> Exercise
Every line of the records must be repeated exactly; pictures stay out.

> Data for this exercise
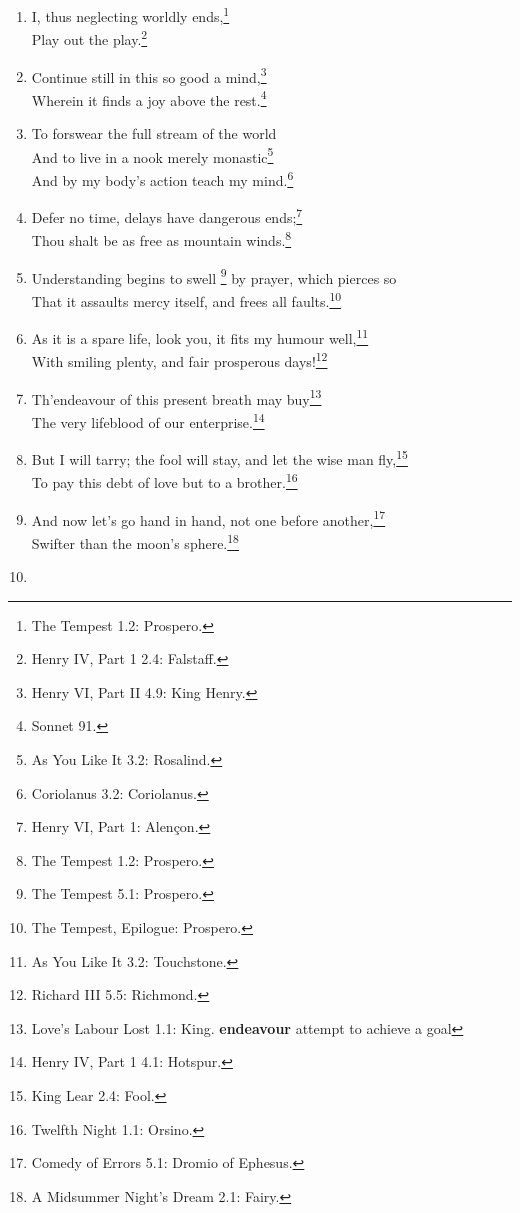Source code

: \documentclass[17pt,twoside]{extarticle}
\begin{document}
\begin{enumerate}
{    Shrew 4.5: Katherina.}\\But thy eternal summer shall not
  fade.\footnote{Sonnet 18.}
\item
  I, thus neglecting worldly ends,\footnote{The Tempest 1.2: Prospero.}\\Play
  out the play.\footnote{Henry IV, Part 1 2.4: Falstaff.}
\item
  Continue still in this so good a mind,\footnote{Henry VI, Part II 4.9:
    King Henry.}\\Wherein it finds a joy above the rest.\footnote{Sonnet
    91.}
\item
  To forswear the full stream of the world\\And to live in a nook merely
  monastic\footnote{As You Like It 3.2: Rosalind.}\\And by my body's
  action teach my mind.\footnote{Coriolanus 3.2: Coriolanus.}
\item
  Defer no time, delays have dangerous ends;\footnote{Henry VI, Part 1:
    Alençon.}\\Thou shalt be as free as mountain winds.\footnote{The
    Tempest 1.2: Prospero.}
\item
  Understanding begins to swell \footnote{The Tempest 5.1: Prospero.} by
  prayer, which pierces so\\That it assaults mercy itself, and frees all
  faults.\footnote{The Tempest, Epilogue: Prospero.}
\item
  As it is a spare life, look you, it fits my humour well,\footnote{As
    You Like It 3.2: Touchstone.}\\With smiling plenty, and fair
  prosperous days!\footnote{Richard III 5.5: Richmond.}
\item
  Th'endeavour of this present breath may buy\footnote{Love's Labour
    Lost 1.1: King. \textbf{endeavour} attempt to achieve a goal}\\The
  very lifeblood of our enterprise.\footnote{Henry IV, Part 1 4.1:
    Hotspur.}
\item
  But I will tarry; the fool will stay, and let the wise man
  fly,\footnote{King Lear 2.4: Fool.}\\To pay this debt of love but to a
  brother.\footnote{Twelfth Night 1.1: Orsino.}
\item
  And now let's go hand in hand, not one before another,\footnote{Comedy
    of Errors 5.1: Dromio of Ephesus.}\\Swifter than the moon's
  sphere.\footnote{A Midsummer Night's Dream 2.1: Fairy.}
\item

\end{enumerate}
\end{document}
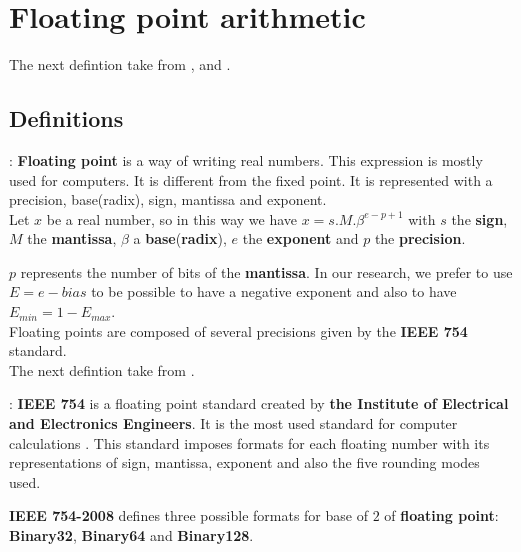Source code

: \chapter{Floating point arithmetic}
The next defintion take from \cite{lefevre2004arithmetique}, \cite{markstein2008new} and \cite{muller2010handbook}.
\section{Definitions}
\begin{defin}:
\textbf{Floating point} is a way of writing real numbers. This expression is mostly used for computers. It is different from the fixed point. It is represented with a precision,  base(radix),  sign,  mantissa and exponent.\\ 
Let $x$ be a real number, so in this way we have $x = s.M.\beta^{e-p+1}$ with $s$ the \textbf{sign}, $M$ the \textbf{mantissa}, $\beta$ a \textbf{base}(\textbf{radix}), $e$ the \textbf{exponent} and $p$ the \textbf{precision}.
 \end{defin}
 $p$ represents the number of bits of the \textbf{mantissa}.
 In our research, we prefer to use $E = e - bias$ to be possible to have a negative exponent and also to have $E_{min}= 1 - E_{max}$.\\ 


Floating points are composed of several precisions given by the \textbf{IEEE 754} standard.\\

The next defintion take from \cite{enwiki:1096894205}.
\begin{defin} :
\textbf{IEEE 754} is a floating point standard created by \textbf{the Institute of Electrical and Electronics Engineers}. It is the  most used standard for computer calculations .
This standard imposes formats for each floating number with its representations of sign, mantissa, exponent and also the five rounding modes used.
\end{defin}

\textbf{IEEE 754-2008} defines three possible formats for base of $2$ of \textbf{floating point}: \textbf{Binary32}, \textbf{Binary64} and \textbf{Binary128}.

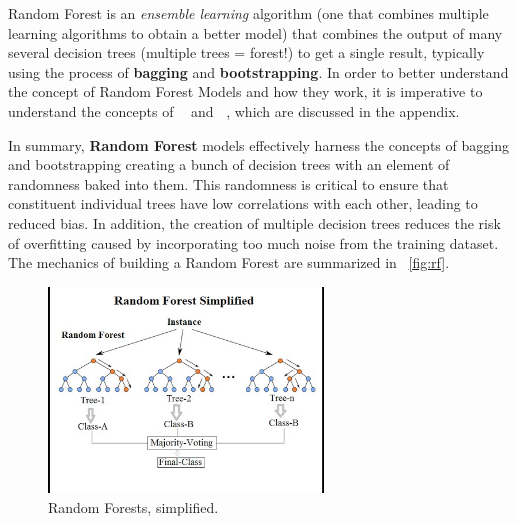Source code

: Random Forest \cite{brownlee2018} \cite{carbonati_rf_scratch} \cite{enoz_rf_medium} is an \textit{ensemble learning} algorithm (one that combines multiple learning algorithms to obtain a better model) that combines the output of many several decision trees (multiple trees = forest!) to get a single result, typically using the process of \textbf{bagging} and \textbf{bootstrapping}.
In order to better understand the concept of Random Forest Models and how they work, it is imperative to understand the concepts of \textbf{~} and \textbf{~}, which are discussed in the appendix.

In summary, \textbf{Random Forest} models effectively harness the concepts of bagging and bootstrapping creating a bunch of decision trees with an element of randomness baked into them.
This randomness is critical to ensure that constituent individual trees have low correlations with each other, leading to reduced bias.
In addition, the creation of multiple decision trees reduces the risk of overfitting caused by incorporating too much noise from the training dataset.
The mechanics of building a Random Forest are summarized in ~\autoref{fig:rf}.

\begin{figure}[!htbp]
    \centering
    \includegraphics[width=0.65\textwidth]{img-3.png}
    \caption{Random Forests, simplified.}
    \label{fig:rf}
\end{figure}
\FloatBarrier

> Worked solution
Source code

: \documentclass[17pt,twoside]{extarticle}
\begin{document}
\begin{enumerate}
{    Shrew 4.5: Katherina.}\\But thy eternal summer shall not
  fade.\footnote{Sonnet 18.}
\item
  I, thus neglecting worldly ends,\footnote{The Tempest 1.2: Prospero.}\\Play
  out the play.\footnote{Henry IV, Part 1 2.4: Falstaff.}
\item
  Continue still in this so good a mind,\footnote{Henry VI, Part II 4.9:
    King Henry.}\\Wherein it finds a joy above the rest.\footnote{Sonnet
    91.}
\item
  To forswear the full stream of the world\\And to live in a nook merely
  monastic\footnote{As You Like It 3.2: Rosalind.}\\And by my body's
  action teach my mind.\footnote{Coriolanus 3.2: Coriolanus.}
\item
  Defer no time, delays have dangerous ends;\footnote{Henry VI, Part 1:
    Alençon.}\\Thou shalt be as free as mountain winds.\footnote{The
    Tempest 1.2: Prospero.}
\item
  Understanding begins to swell \footnote{The Tempest 5.1: Prospero.} by
  prayer, which pierces so\\That it assaults mercy itself, and frees all
  faults.\footnote{The Tempest, Epilogue: Prospero.}
\item
  As it is a spare life, look you, it fits my humour well,\footnote{As
    You Like It 3.2: Touchstone.}\\With smiling plenty, and fair
  prosperous days!\footnote{Richard III 5.5: Richmond.}
\item
  Th'endeavour of this present breath may buy\footnote{Love's Labour
    Lost 1.1: King. \textbf{endeavour} attempt to achieve a goal}\\The
  very lifeblood of our enterprise.\footnote{Henry IV, Part 1 4.1:
    Hotspur.}
\item
  But I will tarry; the fool will stay, and let the wise man
  fly,\footnote{King Lear 2.4: Fool.}\\To pay this debt of love but to a
  brother.\footnote{Twelfth Night 1.1: Orsino.}
\item
  And now let's go hand in hand, not one before another,\footnote{Comedy
    of Errors 5.1: Dromio of Ephesus.}\\Swifter than the moon's
  sphere.\footnote{A Midsummer Night's Dream 2.1: Fairy.}
\item

\end{enumerate}
\end{document}
Source code

: \chapter{Floating point arithmetic}
The next defintion take from \cite{lefevre2004arithmetique}, \cite{markstein2008new} and \cite{muller2010handbook}.
\section{Definitions}
\begin{defin}:
\textbf{Floating point} is a way of writing real numbers. This expression is mostly used for computers. It is different from the fixed point. It is represented with a precision,  base(radix),  sign,  mantissa and exponent.\\ 
Let $x$ be a real number, so in this way we have $x = s.M.\beta^{e-p+1}$ with $s$ the \textbf{sign}, $M$ the \textbf{mantissa}, $\beta$ a \textbf{base}(\textbf{radix}), $e$ the \textbf{exponent} and $p$ the \textbf{precision}.
 \end{defin}
 $p$ represents the number of bits of the \textbf{mantissa}.
 In our research, we prefer to use $E = e - bias$ to be possible to have a negative exponent and also to have $E_{min}= 1 - E_{max}$.\\ 


Floating points are composed of several precisions given by the \textbf{IEEE 754} standard.\\

The next defintion take from \cite{enwiki:1096894205}.
\begin{defin} :
\textbf{IEEE 754} is a floating point standard created by \textbf{the Institute of Electrical and Electronics Engineers}. It is the  most used standard for computer calculations .
This standard imposes formats for each floating number with its representations of sign, mantissa, exponent and also the five rounding modes used.
\end{defin}

\textbf{IEEE 754-2008} defines three possible formats for base of $2$ of \textbf{floating point}: \textbf{Binary32}, \textbf{Binary64} and \textbf{Binary128}.

Source code

: Random Forest \cite{brownlee2018} \cite{carbonati_rf_scratch} \cite{enoz_rf_medium} is an \textit{ensemble learning} algorithm (one that combines multiple learning algorithms to obtain a better model) that combines the output of many several decision trees (multiple trees = forest!) to get a single result, typically using the process of \textbf{bagging} and \textbf{bootstrapping}.
In order to better understand the concept of Random Forest Models and how they work, it is imperative to understand the concepts of \textbf{~} and \textbf{~}, which are discussed in the appendix.

In summary, \textbf{Random Forest} models effectively harness the concepts of bagging and bootstrapping creating a bunch of decision trees with an element of randomness baked into them.
This randomness is critical to ensure that constituent individual trees have low correlations with each other, leading to reduced bias.
In addition, the creation of multiple decision trees reduces the risk of overfitting caused by incorporating too much noise from the training dataset.
The mechanics of building a Random Forest are summarized in ~\autoref{fig:rf}.

\begin{figure}[!htbp]
    \centering
    \includegraphics[width=0.65\textwidth]{img-3.png}
    \caption{Random Forests, simplified.}
    \label{fig:rf}
\end{figure}
\FloatBarrier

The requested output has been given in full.